#### [PROBLEM TO SOLVE]
Return the lines exactly as they stand, from the first of the material through the line containing "- [ ] 09、数值运算".

#### [DATA SUPPLIED]
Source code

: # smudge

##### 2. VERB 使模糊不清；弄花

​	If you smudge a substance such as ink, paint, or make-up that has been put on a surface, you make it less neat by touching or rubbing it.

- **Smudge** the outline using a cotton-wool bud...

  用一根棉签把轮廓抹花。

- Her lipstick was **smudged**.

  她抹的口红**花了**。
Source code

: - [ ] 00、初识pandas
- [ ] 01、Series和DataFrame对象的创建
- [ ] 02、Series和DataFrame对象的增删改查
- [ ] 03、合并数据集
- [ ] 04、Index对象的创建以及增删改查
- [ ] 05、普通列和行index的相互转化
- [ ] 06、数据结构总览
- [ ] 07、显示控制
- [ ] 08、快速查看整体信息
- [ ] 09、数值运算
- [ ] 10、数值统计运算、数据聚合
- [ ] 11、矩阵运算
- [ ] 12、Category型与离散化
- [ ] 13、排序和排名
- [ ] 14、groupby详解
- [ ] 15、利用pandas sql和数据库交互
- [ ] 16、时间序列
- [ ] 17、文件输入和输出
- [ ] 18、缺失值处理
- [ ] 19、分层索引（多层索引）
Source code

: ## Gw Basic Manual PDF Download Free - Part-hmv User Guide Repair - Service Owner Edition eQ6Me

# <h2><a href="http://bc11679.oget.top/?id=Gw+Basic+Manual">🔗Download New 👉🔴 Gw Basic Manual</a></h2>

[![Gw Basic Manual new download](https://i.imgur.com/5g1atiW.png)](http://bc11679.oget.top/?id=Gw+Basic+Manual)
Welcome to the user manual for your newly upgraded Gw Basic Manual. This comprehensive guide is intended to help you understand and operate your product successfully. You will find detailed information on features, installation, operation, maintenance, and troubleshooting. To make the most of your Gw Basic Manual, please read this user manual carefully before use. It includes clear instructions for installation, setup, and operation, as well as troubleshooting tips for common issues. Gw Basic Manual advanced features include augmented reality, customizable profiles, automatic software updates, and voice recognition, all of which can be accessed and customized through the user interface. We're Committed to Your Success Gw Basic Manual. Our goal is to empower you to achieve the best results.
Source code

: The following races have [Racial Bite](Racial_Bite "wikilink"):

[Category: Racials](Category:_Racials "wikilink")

#### [FINAL ANSWER]
Source code

: # smudge

##### 2. VERB 使模糊不清；弄花

​	If you smudge a substance such as ink, paint, or make-up that has been put on a surface, you make it less neat by touching or rubbing it.

- **Smudge** the outline using a cotton-wool bud...

  用一根棉签把轮廓抹花。

- Her lipstick was **smudged**.

  她抹的口红**花了**。
Source code

: - [ ] 00、初识pandas
- [ ] 01、Series和DataFrame对象的创建
- [ ] 02、Series和DataFrame对象的增删改查
- [ ] 03、合并数据集
- [ ] 04、Index对象的创建以及增删改查
- [ ] 05、普通列和行index的相互转化
- [ ] 06、数据结构总览
- [ ] 07、显示控制
- [ ] 08、快速查看整体信息
- [ ] 09、数值运算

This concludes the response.